• [Task details]: Every line below must come back exactly as it stands, with the images omitted.

• [Data for this exercise]:
━━━━━━━━

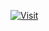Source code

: [![Visit](https://img.shields.io/badge/-Visit%20Site-green?style=for-the-badge&logo=git)](https://cyberboyayush.github.io/Portfolio/)
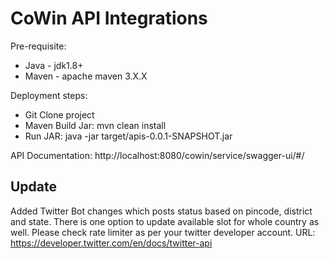 # CoWin API Integrations
Pre-requisite:
- Java - jdk1.8+
- Maven - apache maven 3.X.X

Deployment steps:
- Git Clone project
- Maven Build Jar: mvn clean install
- Run JAR: java -jar target/apis-0.0.1-SNAPSHOT.jar

API Documentation: http://localhost:8080/cowin/service/swagger-ui/#/

## Update
Added Twitter Bot changes which posts status based on pincode, district and state. There is one option to update available slot for whole country as well. 
Please check rate limiter as per your twitter developer account.
URL: https://developer.twitter.com/en/docs/twitter-api
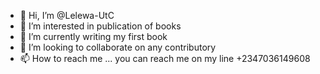 - 👋 Hi, I’m @Lelewa-UtC
- 👀 I’m interested in publication of books
- 🌱 I’m currently writing my first book
- 💞️ I’m looking to collaborate on any contributory
- 📫 How to reach me ...
you can reach me on my line +2347036149608
<!---
Lelewa-UtC/Lelewa-UtC is a ✨ special ✨ repository because its `README.md` (this file) appears on your GitHub profile.
You can click the Preview link to take a look at your changes.
--->
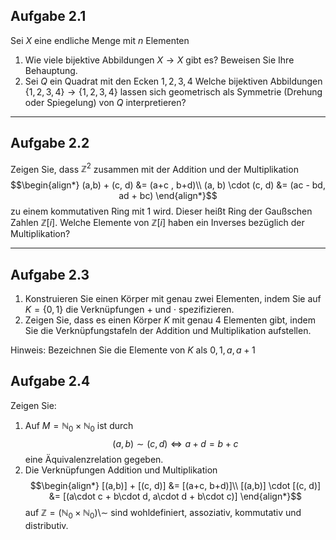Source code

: ## Aufgabe 2.1

Sei $X$ eine endliche Menge mit $n$ Elementen

1. Wie viele bijektive Abbildungen $X \to X$ gibt es? Beweisen Sie Ihre Behauptung.
2. Sei $Q$ ein Quadrat mit den Ecken $1, 2, 3, 4$
   Welche bijektiven Abbildungen $\lbrace1,2,3,4\rbrace \to\lbrace1,2,3,4\rbrace$ lassen sich geometrisch als Symmetrie (Drehung oder Spiegelung) von $Q$ interpretieren?

---

## Aufgabe 2.2

Zeigen Sie, dass $\mathbb Z^{2}$ zusammen mit der Addition und der Multiplikation 
$$\begin{align*}
(a,b) + (c, d) &= (a+c , b+d)\\
(a, b) \cdot (c, d) &= (ac - bd, ad + bc)
\end{align*}$$
zu einem kommutativen Ring mit $1$ wird. Dieser heißt Ring der Gaußschen Zahlen $\mathbb Z[i]$.
Welche Elemente von $\mathbb Z[i]$ haben ein Inverses bezüglich der Multiplikation?

---

## Aufgabe 2.3

1. Konstruieren Sie einen Körper mit genau zwei Elementen, indem Sie auf $K = \lbrace0,1\rbrace$ die Verknüpfungen $+$ und $\cdot$ spezifizieren.
2. Zeigen Sie, dass es einen Körper $K$ mit genau $4$ Elementen gibt, indem Sie die Verknüpfungstafeln der Addition und Multiplikation aufstellen.
   
Hinweis: Bezeichnen Sie die Elemente von $K$ als $0, 1, a, a+1$

## Aufgabe 2.4

Zeigen Sie:

1. Auf $M = \mathbb N_{0} \times \mathbb N_{0}$ ist durch 
   $$(a,b) \sim (c, d) \iff a+d = b+c$$
   eine Äquivalenzrelation gegeben.
2. Die Verknüpfungen Addition und Multiplikation 
   $$\begin{align*}
   [(a,b)] + [(c, d)] &= [(a+c, b+d)]\\
   [(a,b)] \cdot [(c, d)] &= [(a\cdot c + b\cdot d, a\cdot d + b\cdot c)]
   \end{align*}$$
   auf $\mathbb Z = (\mathbb N_{0} \times \mathbb N_{0}) \setminus \sim$ sind wohldefiniert, assoziativ, kommutativ und distributiv.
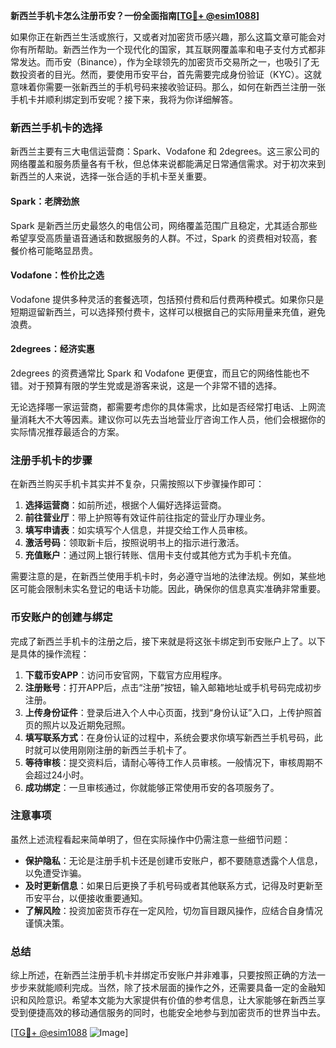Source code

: **新西兰手机卡怎么注册币安？一份全面指南[[TG💪+ @esim1088](https://t.me/s/esim1088)]**

如果你正在新西兰生活或旅行，又或者对加密货币感兴趣，那么这篇文章可能会对你有所帮助。新西兰作为一个现代化的国家，其互联网覆盖率和电子支付方式都非常发达。而币安（Binance），作为全球领先的加密货币交易所之一，也吸引了无数投资者的目光。然而，要使用币安平台，首先需要完成身份验证（KYC）。这就意味着你需要一张新西兰的手机号码来接收验证码。那么，如何在新西兰注册一张手机卡并顺利绑定到币安呢？接下来，我将为你详细解答。

### 新西兰手机卡的选择

新西兰主要有三大电信运营商：Spark、Vodafone 和 2degrees。这三家公司的网络覆盖和服务质量各有千秋，但总体来说都能满足日常通信需求。对于初次来到新西兰的人来说，选择一张合适的手机卡至关重要。

#### Spark：老牌劲旅
Spark 是新西兰历史最悠久的电信公司，网络覆盖范围广且稳定，尤其适合那些希望享受高质量语音通话和数据服务的人群。不过，Spark 的资费相对较高，套餐价格可能略显昂贵。

#### Vodafone：性价比之选
Vodafone 提供多种灵活的套餐选项，包括预付费和后付费两种模式。如果你只是短期逗留新西兰，可以选择预付费卡，这样可以根据自己的实际用量来充值，避免浪费。

#### 2degrees：经济实惠
2degrees 的资费通常比 Spark 和 Vodafone 更便宜，而且它的网络性能也不错。对于预算有限的学生党或是游客来说，这是一个非常不错的选择。

无论选择哪一家运营商，都需要考虑你的具体需求，比如是否经常打电话、上网流量消耗大不大等因素。建议你可以先去当地营业厅咨询工作人员，他们会根据你的实际情况推荐最适合的方案。

### 注册手机卡的步骤

在新西兰购买手机卡其实并不复杂，只需按照以下步骤操作即可：

1. **选择运营商**：如前所述，根据个人偏好选择运营商。
2. **前往营业厅**：带上护照等有效证件前往指定的营业厅办理业务。
3. **填写申请表**：如实填写个人信息，并提交给工作人员审核。
4. **激活号码**：领取新卡后，按照说明书上的指示进行激活。
5. **充值账户**：通过网上银行转账、信用卡支付或其他方式为手机卡充值。

需要注意的是，在新西兰使用手机卡时，务必遵守当地的法律法规。例如，某些地区可能会限制未实名登记的电话卡功能。因此，确保你的信息真实准确非常重要。

### 币安账户的创建与绑定

完成了新西兰手机卡的注册之后，接下来就是将这张卡绑定到币安账户上了。以下是具体的操作流程：

1. **下载币安APP**：访问币安官网，下载官方应用程序。
2. **注册账号**：打开APP后，点击“注册”按钮，输入邮箱地址或手机号码完成初步注册。
3. **上传身份证件**：登录后进入个人中心页面，找到“身份认证”入口，上传护照首页的照片以及近期免冠照。
4. **填写联系方式**：在身份认证的过程中，系统会要求你填写新西兰手机号码，此时就可以使用刚刚注册的新西兰手机卡了。
5. **等待审核**：提交资料后，请耐心等待工作人员审核。一般情况下，审核周期不会超过24小时。
6. **成功绑定**：一旦审核通过，你就能够正常使用币安的各项服务了。

### 注意事项

虽然上述流程看起来简单明了，但在实际操作中仍需注意一些细节问题：

- **保护隐私**：无论是注册手机卡还是创建币安账户，都不要随意透露个人信息，以免遭受诈骗。
- **及时更新信息**：如果日后更换了手机号码或者其他联系方式，记得及时更新至币安平台，以便接收重要通知。
- **了解风险**：投资加密货币存在一定风险，切勿盲目跟风操作，应结合自身情况谨慎决策。

### 总结

综上所述，在新西兰注册手机卡并绑定币安账户并非难事，只要按照正确的方法一步步来就能顺利完成。当然，除了技术层面的操作之外，还需要具备一定的金融知识和风险意识。希望本文能为大家提供有价值的参考信息，让大家能够在新西兰享受到便捷高效的移动通信服务的同时，也能安全地参与到加密货币的世界当中去。

[[TG💪+ @esim1088](https://t.me/s/esim1088) ![Image](https://i.postimg.cc/4NQfJmqS/Snipaste-2025-05-13-00-14-12.png)]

━━━━━━━━

• [Answer space]:
Source code

: [![Visit](https://img.shields.io/badge/-Visit%20Site-green?style=for-the-badge&logo=git)](https://cyberboyayush.github.io/Portfolio/)
 # CoWin API Integrations
Pre-requisite:
- Java - jdk1.8+
- Maven - apache maven 3.X.X

Deployment steps:
- Git Clone project
- Maven Build Jar: mvn clean install
- Run JAR: java -jar target/apis-0.0.1-SNAPSHOT.jar

API Documentation: http://localhost:8080/cowin/service/swagger-ui/#/

## Update
Added Twitter Bot changes which posts status based on pincode, district and state. There is one option to update available slot for whole country as well. 
Please check rate limiter as per your twitter developer account.
URL: https://developer.twitter.com/en/docs/twitter-api
 - 👋 Hi, I’m @Lelewa-UtC
- 👀 I’m interested in publication of books
- 🌱 I’m currently writing my first book
- 💞️ I’m looking to collaborate on any contributory
- 📫 How to reach me ...
you can reach me on my line +2347036149608
<!---
Lelewa-UtC/Lelewa-UtC is a ✨ special ✨ repository because its `README.md` (this file) appears on your GitHub profile.
You can click the Preview link to take a look at your changes.
--->
Source code

: ## Aufgabe 2.1

Sei $X$ eine endliche Menge mit $n$ Elementen

1. Wie viele bijektive Abbildungen $X \to X$ gibt es? Beweisen Sie Ihre Behauptung.
2. Sei $Q$ ein Quadrat mit den Ecken $1, 2, 3, 4$
   Welche bijektiven Abbildungen $\lbrace1,2,3,4\rbrace \to\lbrace1,2,3,4\rbrace$ lassen sich geometrisch als Symmetrie (Drehung oder Spiegelung) von $Q$ interpretieren?

---

## Aufgabe 2.2

Zeigen Sie, dass $\mathbb Z^{2}$ zusammen mit der Addition und der Multiplikation 
$$\begin{align*}
(a,b) + (c, d) &= (a+c , b+d)\\
(a, b) \cdot (c, d) &= (ac - bd, ad + bc)
\end{align*}$$
zu einem kommutativen Ring mit $1$ wird. Dieser heißt Ring der Gaußschen Zahlen $\mathbb Z[i]$.
Welche Elemente von $\mathbb Z[i]$ haben ein Inverses bezüglich der Multiplikation?

---

## Aufgabe 2.3

1. Konstruieren Sie einen Körper mit genau zwei Elementen, indem Sie auf $K = \lbrace0,1\rbrace$ die Verknüpfungen $+$ und $\cdot$ spezifizieren.
2. Zeigen Sie, dass es einen Körper $K$ mit genau $4$ Elementen gibt, indem Sie die Verknüpfungstafeln der Addition und Multiplikation aufstellen.
   
Hinweis: Bezeichnen Sie die Elemente von $K$ als $0, 1, a, a+1$

## Aufgabe 2.4

Zeigen Sie:

1. Auf $M = \mathbb N_{0} \times \mathbb N_{0}$ ist durch 
   $$(a,b) \sim (c, d) \iff a+d = b+c$$
   eine Äquivalenzrelation gegeben.
2. Die Verknüpfungen Addition und Multiplikation 
   $$\begin{align*}
   [(a,b)] + [(c, d)] &= [(a+c, b+d)]\\
   [(a,b)] \cdot [(c, d)] &= [(a\cdot c + b\cdot d, a\cdot d + b\cdot c)]
   \end{align*}$$
   auf $\mathbb Z = (\mathbb N_{0} \times \mathbb N_{0}) \setminus \sim$ sind wohldefiniert, assoziativ, kommutativ und distributiv.
Source code

: **新西兰手机卡怎么注册币安？一份全面指南[[TG💪+ @esim1088](https://t.me/s/esim1088)]**

如果你正在新西兰生活或旅行，又或者对加密货币感兴趣，那么这篇文章可能会对你有所帮助。新西兰作为一个现代化的国家，其互联网覆盖率和电子支付方式都非常发达。而币安（Binance），作为全球领先的加密货币交易所之一，也吸引了无数投资者的目光。然而，要使用币安平台，首先需要完成身份验证（KYC）。这就意味着你需要一张新西兰的手机号码来接收验证码。那么，如何在新西兰注册一张手机卡并顺利绑定到币安呢？接下来，我将为你详细解答。

### 新西兰手机卡的选择

新西兰主要有三大电信运营商：Spark、Vodafone 和 2degrees。这三家公司的网络覆盖和服务质量各有千秋，但总体来说都能满足日常通信需求。对于初次来到新西兰的人来说，选择一张合适的手机卡至关重要。

#### Spark：老牌劲旅
Spark 是新西兰历史最悠久的电信公司，网络覆盖范围广且稳定，尤其适合那些希望享受高质量语音通话和数据服务的人群。不过，Spark 的资费相对较高，套餐价格可能略显昂贵。

#### Vodafone：性价比之选
Vodafone 提供多种灵活的套餐选项，包括预付费和后付费两种模式。如果你只是短期逗留新西兰，可以选择预付费卡，这样可以根据自己的实际用量来充值，避免浪费。

#### 2degrees：经济实惠
2degrees 的资费通常比 Spark 和 Vodafone 更便宜，而且它的网络性能也不错。对于预算有限的学生党或是游客来说，这是一个非常不错的选择。

无论选择哪一家运营商，都需要考虑你的具体需求，比如是否经常打电话、上网流量消耗大不大等因素。建议你可以先去当地营业厅咨询工作人员，他们会根据你的实际情况推荐最适合的方案。

### 注册手机卡的步骤

在新西兰购买手机卡其实并不复杂，只需按照以下步骤操作即可：

1. **选择运营商**：如前所述，根据个人偏好选择运营商。
2. **前往营业厅**：带上护照等有效证件前往指定的营业厅办理业务。
3. **填写申请表**：如实填写个人信息，并提交给工作人员审核。
4. **激活号码**：领取新卡后，按照说明书上的指示进行激活。
5. **充值账户**：通过网上银行转账、信用卡支付或其他方式为手机卡充值。

需要注意的是，在新西兰使用手机卡时，务必遵守当地的法律法规。例如，某些地区可能会限制未实名登记的电话卡功能。因此，确保你的信息真实准确非常重要。

### 币安账户的创建与绑定

完成了新西兰手机卡的注册之后，接下来就是将这张卡绑定到币安账户上了。以下是具体的操作流程：

1. **下载币安APP**：访问币安官网，下载官方应用程序。
2. **注册账号**：打开APP后，点击“注册”按钮，输入邮箱地址或手机号码完成初步注册。
3. **上传身份证件**：登录后进入个人中心页面，找到“身份认证”入口，上传护照首页的照片以及近期免冠照。
4. **填写联系方式**：在身份认证的过程中，系统会要求你填写新西兰手机号码，此时就可以使用刚刚注册的新西兰手机卡了。
5. **等待审核**：提交资料后，请耐心等待工作人员审核。一般情况下，审核周期不会超过24小时。
6. **成功绑定**：一旦审核通过，你就能够正常使用币安的各项服务了。

### 注意事项

虽然上述流程看起来简单明了，但在实际操作中仍需注意一些细节问题：

- **保护隐私**：无论是注册手机卡还是创建币安账户，都不要随意透露个人信息，以免遭受诈骗。
- **及时更新信息**：如果日后更换了手机号码或者其他联系方式，记得及时更新至币安平台，以便接收重要通知。
- **了解风险**：投资加密货币存在一定风险，切勿盲目跟风操作，应结合自身情况谨慎决策。

### 总结

综上所述，在新西兰注册手机卡并绑定币安账户并非难事，只要按照正确的方法一步步来就能顺利完成。当然，除了技术层面的操作之外，还需要具备一定的金融知识和风险意识。希望本文能为大家提供有价值的参考信息，让大家能够在新西兰享受到便捷高效的移动通信服务的同时，也能安全地参与到加密货币的世界当中去。

[[TG💪+ @esim1088](https://t.me/s/esim1088) ![Image](https://i.postimg.cc/4NQfJmqS/Snipaste-2025-05-13-00-14-12.png)]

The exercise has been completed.